Police station advice
The implementation of the bad character provisions of the Criminal Justice Act 2003 that will take place later this month has a more immediate effect for those advising in the police station.
The provisions will apply to any person charged or summoned on, or after, the date of implementation and thus may affect any criminal investigation where there are bails-to-return beyond that date for the collection of evidence or for the Crown Prosecution Service to decide on the level of charge.
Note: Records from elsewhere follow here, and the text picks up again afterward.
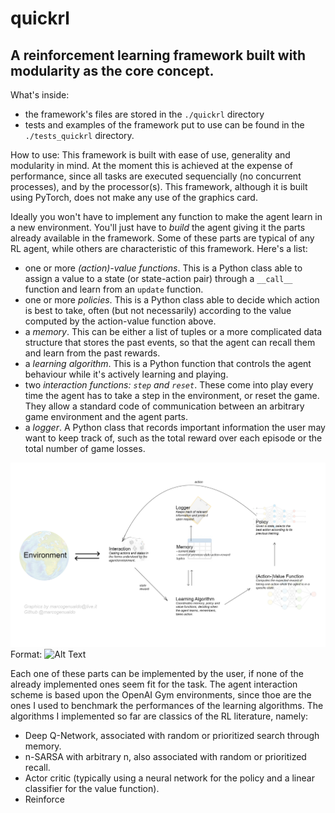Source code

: # quickrl
## A reinforcement learning framework built with modularity as the core concept.

What's inside:
- the framework's files are stored in the `./quickrl` directory
- tests and examples of the framework put to use can be found in the `./tests_quickrl` directory.

How to use:
This framework is built with ease of use, generality and modularity in mind. At the moment this is achieved at the expense of performance, since all tasks are executed sequencially (no concurrent processes), and by the processor(s). This framework, although it is built using PyTorch, does not make any use of the graphics card.

Ideally you won't have to implement any function to make the agent learn in a new environment. You'll just have to *build* the agent giving it the parts already available in the framework. Some of these parts are typical of any RL agent, while others are characteristic of this framework. Here's a list:
- one or more *(action)-value functions*. This is a Python class able to assign a value to a state (or state-action pair) through a `__call__` function and learn from an `update` function.
- one or more *policies*. This is a Python class able to decide which action is best to take, often (but not necessarily) according to the value computed by the action-value function above.
- a *memory*. This can be either a list of tuples or a more complicated data structure that stores the past events, so that the agent can recall them and learn from the past rewards.
- a *learning algorithm*. This is a Python function that controls the agent behaviour while it's actively learning and playing.
- two *interaction functions: `step` and `reset`*. These come into play every time the agent has to take a step in the environment, or reset the game. They allow a standard code of communication between an arbitrary game environment and the agent parts.
- a *logger*. A Python class that records important information the user may want to keep track of, such as the total reward over each episode or the total number of game losses.

![quickrl_agent_scheme](/images/agent_scheme.jpg)
Format: ![Alt Text](url)

Each one of these parts can be implemented by the user, if none of the already implemented ones seem fit for the task.
The agent interaction scheme is based upon the OpenAI Gym environments, since thoe are the ones I used to benchmark the performances of the learning algorithms. The algorithms I implemented so far are classics of the RL literature, namely:
- Deep Q-Network, associated with random or prioritized search through memory.
- n-SARSA with arbitrary n, also associated with random or prioritized recall.
- Actor critic (typically using a neural network for the policy and a linear classifier for the value function).
- Reinforce
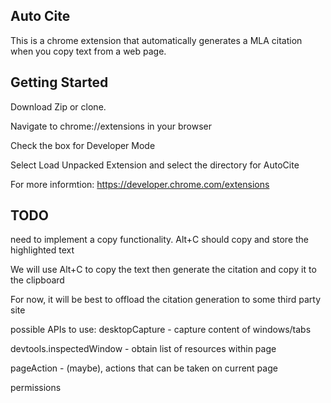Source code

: ## Auto Cite

This is a chrome extension that automatically generates a MLA citation when you copy text from a web page.

## Getting Started

Download Zip or clone.

Navigate to chrome://extensions in your browser

Check the box for Developer Mode

Select Load Unpacked Extension and select the directory for AutoCite

For more informtion: https://developer.chrome.com/extensions


## TODO

need to implement a copy functionality. Alt+C should copy and store the highlighted text

We will use Alt+C to copy the text then generate the citation and copy it to the clipboard

For now, it will be best to offload the citation generation to some third party site

possible APIs to use:
desktopCapture - capture content of windows/tabs

devtools.inspectedWindow - obtain list of resources within page

pageAction - (maybe), actions that can be taken on current page

permissions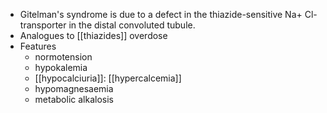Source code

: - Gitelman's syndrome is due to a defect in the thiazide-sensitive Na+ Cl- transporter in the distal convoluted tubule.
- Analogues to [[thiazides]] overdose
- Features
	- normotension
	- hypokalemia
	- [[hypocalciuria]]: [[hypercalcemia]] 
	- hypomagnesaemia
	- metabolic alkalosis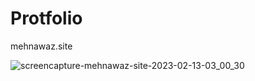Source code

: # Protfolio
mehnawaz.site

![screencapture-mehnawaz-site-2023-02-13-03_00_30](https://user-images.githubusercontent.com/84956621/218338441-cf308667-cc0c-4d8b-92f0-afacd7e8bab6.png)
If a client gives a false impression about himself during a police interview or on charge, then his true character can be proved by the prosecution as part of its case at trial. Similarly, if during interview or on charge a suspect attacks the character of a prosecution witness that too will place their own character in evidence at trial. There is a third way by which such evidence may be introduced by the Crown. This is where suspects introduce evidence of their own bad character.
None of this is uncommon in a police station interview. A client falls into the trap of saying that he had never been in such difficulty before; or loses his temper over allegations that are made; or lets slip information about previous convictions while describing events leading up to the particular event, often to contrast the two.
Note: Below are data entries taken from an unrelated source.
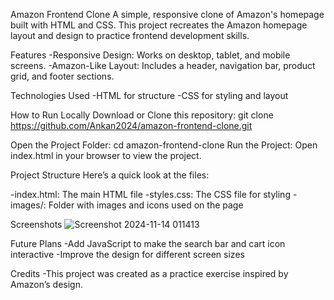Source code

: Amazon Frontend Clone
A simple, responsive clone of Amazon's homepage built with HTML and CSS. This project recreates the Amazon homepage layout and design to practice frontend development skills.


Features
-Responsive Design: Works on desktop, tablet, and mobile screens.
-Amazon-Like Layout: Includes a header, navigation bar, product grid, and footer sections.

Technologies Used
-HTML for structure
-CSS for styling and layout

How to Run Locally
Download or Clone this repository:
git clone https://github.com/Ankan2024/amazon-frontend-clone.git

Open the Project Folder:
cd amazon-frontend-clone
Run the Project:
Open index.html in your browser to view the project.

Project Structure
Here’s a quick look at the files:

-index.html: The main HTML file
-styles.css: The CSS file for styling
-images/: Folder with images and icons used on the page

Screenshots
![Screenshot 2024-11-14 011413](https://github.com/user-attachments/assets/3640a017-e7cb-4328-8a80-8eb4183c0304)

Future Plans
-Add JavaScript to make the search bar and cart icon interactive
-Improve the design for different screen sizes

Credits
-This project was created as a practice exercise inspired by Amazon’s design.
From now on, this has the most serious consequences. Therefore, solicitors will wish to give advice during consultation to concentrate purely on the facts of the particular case and not to allow the suspect to be diverted to such matters. Inevitably, such advice in consultation will have to be reinforced during the interview itself. As soon as an adviser hears a possible introduction of these subjects, it will be necessary to intervene to bring the interview to an end. No longer will comments about previous convictions be edited out prior to trial.
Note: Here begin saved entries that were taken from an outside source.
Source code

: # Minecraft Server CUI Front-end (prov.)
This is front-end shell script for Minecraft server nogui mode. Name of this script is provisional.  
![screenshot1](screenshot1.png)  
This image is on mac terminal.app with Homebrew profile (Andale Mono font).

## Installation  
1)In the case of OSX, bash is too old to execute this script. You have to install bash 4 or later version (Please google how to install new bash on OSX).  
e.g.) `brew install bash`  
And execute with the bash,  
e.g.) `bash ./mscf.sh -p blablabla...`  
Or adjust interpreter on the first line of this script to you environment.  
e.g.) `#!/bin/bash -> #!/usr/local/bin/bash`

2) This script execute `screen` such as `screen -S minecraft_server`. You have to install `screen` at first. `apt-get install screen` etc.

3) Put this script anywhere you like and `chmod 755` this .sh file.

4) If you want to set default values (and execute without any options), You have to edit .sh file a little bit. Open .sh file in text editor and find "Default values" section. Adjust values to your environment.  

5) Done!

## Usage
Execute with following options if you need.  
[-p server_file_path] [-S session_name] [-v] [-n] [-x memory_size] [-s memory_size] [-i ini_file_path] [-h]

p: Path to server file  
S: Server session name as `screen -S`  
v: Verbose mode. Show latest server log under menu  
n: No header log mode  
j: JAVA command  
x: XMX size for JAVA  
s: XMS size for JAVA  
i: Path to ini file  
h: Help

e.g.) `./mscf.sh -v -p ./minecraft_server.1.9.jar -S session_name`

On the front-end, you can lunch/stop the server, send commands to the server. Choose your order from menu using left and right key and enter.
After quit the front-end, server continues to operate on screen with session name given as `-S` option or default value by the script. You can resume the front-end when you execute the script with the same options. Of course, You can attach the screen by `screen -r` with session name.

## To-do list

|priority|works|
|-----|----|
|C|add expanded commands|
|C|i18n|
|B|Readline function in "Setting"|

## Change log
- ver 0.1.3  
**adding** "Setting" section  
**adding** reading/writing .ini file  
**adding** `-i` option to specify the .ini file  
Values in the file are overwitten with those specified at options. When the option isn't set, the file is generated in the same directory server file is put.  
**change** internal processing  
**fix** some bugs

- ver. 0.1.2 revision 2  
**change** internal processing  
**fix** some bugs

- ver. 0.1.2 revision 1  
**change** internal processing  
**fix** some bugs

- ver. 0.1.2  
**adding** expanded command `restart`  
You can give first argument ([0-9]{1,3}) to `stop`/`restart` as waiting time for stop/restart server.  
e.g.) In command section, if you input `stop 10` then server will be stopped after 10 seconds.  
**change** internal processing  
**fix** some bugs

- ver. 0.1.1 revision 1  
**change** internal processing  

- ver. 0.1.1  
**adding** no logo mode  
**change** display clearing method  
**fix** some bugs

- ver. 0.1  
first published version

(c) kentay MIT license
With the full operation of the Act, it seems likely that police officers will themselves ask questions about a suspect's previous convictions if they see them as being material to propensity to commit crime or propensity to untruthfulness.
Solicitors will need to consider their strategies for dealing with such issues. The least risky approach for the time being appears to be to advise clients to make no comment in relation to their own previous convictions. This is not without dangers. If there were factual elements distinguishing those previous convictions from the matter now under investigation, it may be that inference under section 34 of the Criminal Justice and Police Act 1994 could be drawn. However, clients' recollections are likely to be faulty and inaccurate answers damaging. Facts and circumstances surrounding previous convictions are themselves capable of investigation by the defence and of objective proof. It will not be possible to draw an inference where the truth is established by such investigations.
These areas of concern will further complicate matters of disclosure with the investigating officer. To advise properly on each of these areas, solicitors will require much fuller disclosure of previous convictions than is now given and is in some police areas available. This would certainly mean that a solicitor could not give sensible advice in accordance with the decision in R v Roble [1997] Crim LR 449, at least on the area of bad character.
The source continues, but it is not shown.